Tuesday, July 29, 2008
Hiking Coal Creek, Remembering Targhee
Coal Creek to Mesquite Divide has been our favorite hike since moving to Driggs over 13 years ago. It starts at the base of Teton Pass, on the Driggs side, and heads east towards Taylor Mountain and the Tetons. There's water, wildflowers, aspen & pine trees, views, shade, snow banks, 2,000 feet of climbing, and an incomparable view of the Tetons at the top. We've taken many friends and family members along over the years, and that final view always brings an audible "wow."
No one enjoyed this hike more than our former dog Targhee. He first did the hike at 9 months old back in '96, chasing sticks and bounding up and down hills with ease. He cleared it for the final time in September of '06, plodding steadily behind us. A dog's compressed lifespan is vivid reminder of our own advancing years, no doubt. Targhee was doing great at 11 years old, then his health hit a sudden tailspin and he was gone in March '07. Ironically, he passed away on the exact day that Bridger was born.
Targhee was the gold standard of dogs, that once-in-a-lifetime companion. Respectful and obedient, yet also playful and enthusiastic. He was always game for adventure, but his defining trait was an unmatched ability to just chill and reflect. His eyes were humanlike, his wordless communication absolutely clear. Friends called him "the wonder dog," especially after he led us out of the hills on a particularly pitch-black night, one of many great Targhee stories. Most of our Targhee photos are old prints, but this rare digital shot reflects his singular presence.
We wanted to remember Targhee in the perfect place, and Mesquite Divide was the clear choice. It took us 16 months to gather the courage, but we finally made the pilgrimage to honor him last week. The hike up Coal Creek was somber, but peaceful. Memories flooded back, especially of the friends and family who shared this hike with Targhee in years past, and even Bridger was more subdued than usual. We took turns sprinkling Targhee's ashes, then just held each other and wept. Crazy how much it still hurts, but we don't have kids, and a piece of us definitely passed away with him. We haven't been completely the same since, and if you knew Targhee you understand.

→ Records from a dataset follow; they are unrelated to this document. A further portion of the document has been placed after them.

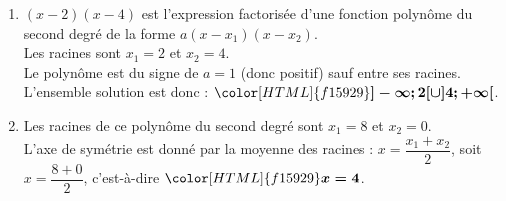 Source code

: \documentclass[a4paper,11pt,landscape,exos]{nsi} %
\begin{document}
\begin{multicols}{2}
\begin{enumerate}[itemsep=1em]
    \item $(x-2)(x-4)$ est l'expression factorisée d'une fonction polynôme du second degré de la forme $a(x-x_1)(x-x_2)$.\\
        Les racines sont $x_1=2$ et $x_2=4$. \\
        Le polynôme est du signe de $a=1$ (donc positif) sauf entre ses racines.\\
        L'ensemble solution est donc :  ${\color[HTML]{f15929}\boldsymbol{]-\infty;2[\cup]4;+\infty[}}$.   
         
    \item Les racines de ce polynôme du second degré sont $x_1=8$ et $x_2=0$.\\
        L'axe de symétrie est donné par la moyenne des racines : $x=\dfrac{x_1+x_2}{2}$, soit $x=\dfrac{8+0}{2}$, c'est-à-dire ${\color[HTML]{f15929}\boldsymbol{x=4}}$.
\end{enumerate}
\end{multicols}
\end{document}
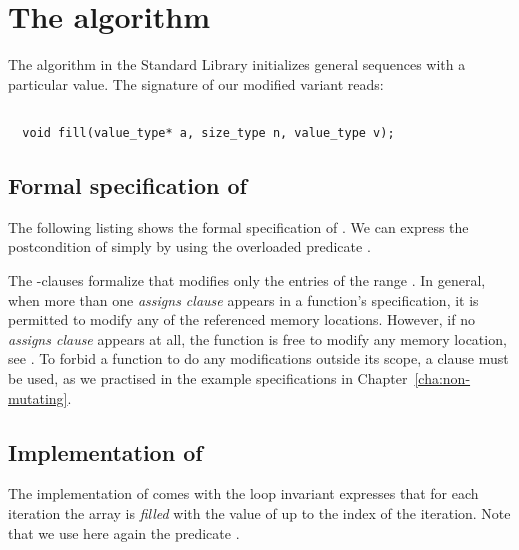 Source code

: 
\section{The \filli algorithm}

The \filli  algorithm in the \cxx
Standard Library \cite[\S 28.6.6]{cxx-17-draft} initializes general
sequences with a particular value.
The signature of our modified variant reads:

\begin{lstlisting}[style=acsl-block]

  void fill(value_type* a, size_type n, value_type v);
\end{lstlisting}

\subsection{Formal specification of \filli}

The following listing shows the formal specification of .
We can express the postcondition of \filli simply by using the overloaded
predicate .



The -clauses formalize that \filli modifies only the
entries of the range .
In general, when more than one \emph{assigns clause} appears
in a function's specification,
it is permitted to modify any of the referenced memory locations.
However, if no \emph{assigns clause} appears at all,
the function is free to modify any memory location, see
\cite[\S 2.3.2]{ACSLSpec}.
To forbid a function to do any modifications outside its
scope, a clause 
must be used, as we practised
in the example specifications in Chapter~\ref{cha:non-mutating}.

\subsection{Implementation of \filli}

The implementation of  comes with the loop invariant
 expresses that for each iteration the array is
\emph{filled} with the value of  up to the index  of the iteration. 
Note that we use here again the predicate .




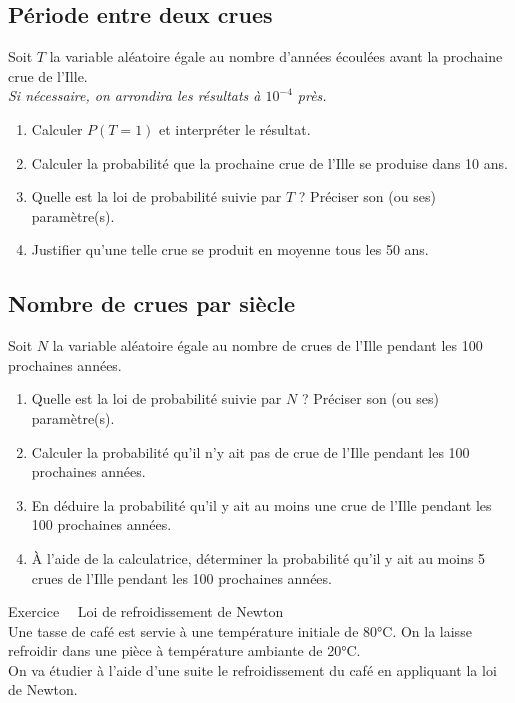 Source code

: \documentclass[a4paper,11pt,eval]{nsi}
\newcounter{exoNum}
\newcommand{\exo}[1]
{
	\addtocounter{exoNum}{1}
	{\titlefont\color{UGLiBlue}\Large Exercice\ \theexoNum\ \normalsize{#1}}\smallskip	
}
\begin{document}
\subsection*{Période entre deux crues}
Soit $T$ la variable aléatoire égale au nombre d'années écoulées avant la prochaine crue de l'Ille.\\ 
\textit{Si nécessaire, on arrondira les résultats à $10^{-4}$ près.}
\begin{enumerate}
    \item Calculer $P(T=1)$ et interpréter le résultat.
    \item Calculer la probabilité que la prochaine crue de l'Ille se produise dans 10 ans.
    \item Quelle est la loi de probabilité suivie par $T$ ? Préciser son (ou ses) paramètre(s).
    \item Justifier qu'une telle crue se produit en moyenne tous les 50 ans.
\end{enumerate}

\subsection*{Nombre de crues par siècle}
Soit $N$ la variable aléatoire égale au nombre de crues de l'Ille pendant les 100 prochaines années.
\begin{enumerate}
    \item Quelle est la loi de probabilité suivie par $N$ ? Préciser son (ou ses) paramètre(s).
    \item Calculer la probabilité qu'il n'y ait pas de crue de l'Ille pendant les 100 prochaines années.
    \item En déduire la probabilité qu'il y ait au moins une crue de l'Ille pendant les 100 prochaines années.
    \item À l'aide de la calculatrice, déterminer la probabilité qu'il y ait au moins 5 crues de l'Ille pendant les 100 prochaines années.
\end{enumerate}

\vspace*{.5cm}

\exo{ Loi de refroidissement de Newton}\\
Une tasse de café est servie à une température initiale de 80°C. On la laisse refroidir dans une pièce à température ambiante de 20°C.\\
On va étudier à l'aide d'une suite le refroidissement du café en appliquant la loi de Newton.\\
\end{document}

So, as the wildflowers bloom in the high country each summer, and the elk bugle each fall, and the snow piles high each winter, the Tetons will be keeping Targhee company overseeing it all. The BIG T lives on, part of that circle of life, and we'll never forget him. We're even seeing more of him in Bridger each day now, thank goodness. So, Targhee, our buddy and soulmate, R.I.P. We sincerely hope to see you again.